» **Records provided**:
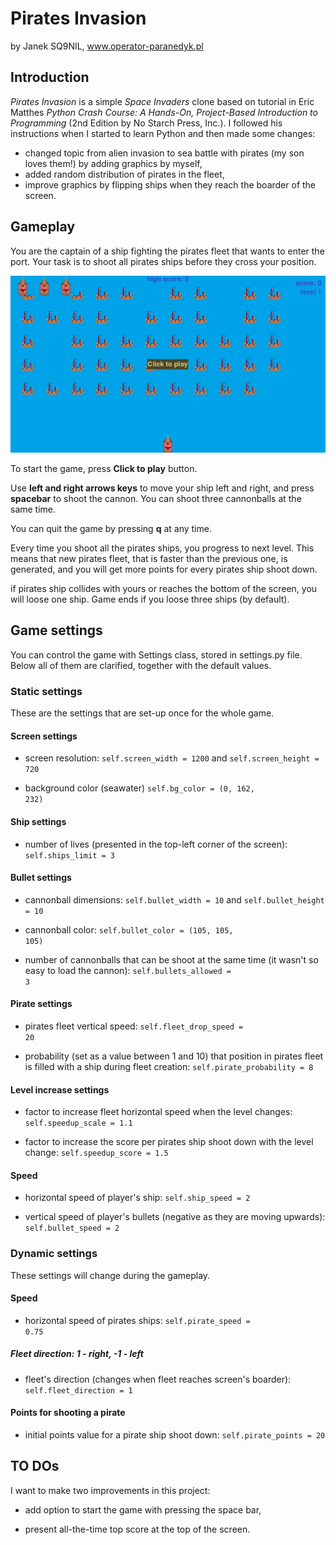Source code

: # Pirates Invasion

by Janek SQ9NIL, www.operator-paranedyk.pl

## Introduction

<i> Pirates Invasion</i> is a simple <i>Space Invaders</i> clone based on tutorial in Eric Matthes _Python Crash Course: A Hands-On, Project-Based Introduction to Programming_ (2nd Edition by No Starch Press, Inc.). I followed his instructions when I started to learn Python and then made some changes:

- changed topic from alien invasion to sea battle with pirates (my son loves them!) by adding graphics by myself,
- added random distribution of pirates in the fleet,
- improve graphics by flipping ships when they reach the boarder of the screen.

## Gameplay

You are the captain of a ship fighting the pirates fleet that wants to enter the port. Your task is to shoot all pirates ships before they cross your position.



![Screen that appears when you run the game.](./screenshots/start_screen.JPG "Start screen")

To start the game, press __Click to play__ button.

Use __left and right arrows keys__ to move your ship left and right, and press __spacebar__ to shoot the cannon. You can shoot three cannonballs at the same time.

You can quit the game by pressing __q__ at any time.

Every time you shoot all the pirates ships, you progress to next level.  This means that new pirates fleet, that is faster than the previous one, is generated, and you will get more points for every pirates ship shoot down.

if pirates ship collides with yours or reaches the bottom of the screen, you will loose one ship. Game ends if you loose three ships (by default).

## Game settings

You can control the game with Settings class, stored in settings.py file. Below all of them are clarified, together with the default values.

### Static settings

These are the settings that are set-up once for the whole game.

#### Screen settings

- screen resolution: <code>self.screen_width = 1200</code> and <code>self.screen_height = 720</code>

- background color (seawater) <code>self.bg_color = (0, 162, 232)</code>

#### Ship settings

- number of lives (presented in the top-left corner of the screen): <code>self.ships_limit = 3</code>

#### Bullet settings

- cannonball dimensions: <code>self.bullet_width = 10</code> and <code>self.bullet_height = 10</code>

- cannonball color: <code>self.bullet_color = (105, 105, 105)</code>

- number of cannonballs that can be shoot at the same time (it wasn't so easy to load the cannon): <code>self.bullets_allowed = 3</code>

#### Pirate settings

- pirates fleet vertical speed: <code>self.fleet_drop_speed = 20</code>

- probability (set as a value between 1 and 10) that position in pirates fleet is filled with a ship during fleet creation: <code>self.pirate_probability = 8</code>

#### Level increase settings

- factor to increase fleet horizontal speed when the level changes: <code>self.speedup_scale = 1.1</code>

- factor to increase the score per pirates ship shoot down with the level change: <code>self.speedup_score = 1.5</code>

#### Speed

- horizontal speed of player's ship: `self.ship_speed = 2`

- vertical speed of player's bullets (negative as they are moving upwards): `self.bullet_speed = 2`

### Dynamic settings

These settings will change during the gameplay.

#### Speed

- horizontal speed of pirates ships: <code>self.pirate_speed = 0.75</code>

##### Fleet direction: 1 - right, -1 - left

- fleet's direction (changes when fleet reaches screen's boarder): <code>self.fleet_direction = 1</code>

#### Points for shooting a pirate

- initial points value for a pirate ship shoot down:  <code>self.pirate_points = 20</code>

## TO DOs

I want to make two improvements in this project:

- add option to start the game with pressing the space bar,

- present all-the-time top score at the top of the screen.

» **Aim of the exercise**:
Whatever lies between the first line of the data and the line holding "<i> Pirates Invasion</i>", inclusive, should be repeated exactly, apart from the pictures.

» **Output for this task**:
Source code

: # Pirates Invasion

by Janek SQ9NIL, www.operator-paranedyk.pl

## Introduction

<i> Pirates Invasion</i> is a simple <i>Space Invaders</i> clone based on tutorial in Eric Matthes _Python Crash Course: A Hands-On, Project-Based Introduction to Programming_ (2nd Edition by No Starch Press, Inc.). I followed his instructions when I started to learn Python and then made some changes:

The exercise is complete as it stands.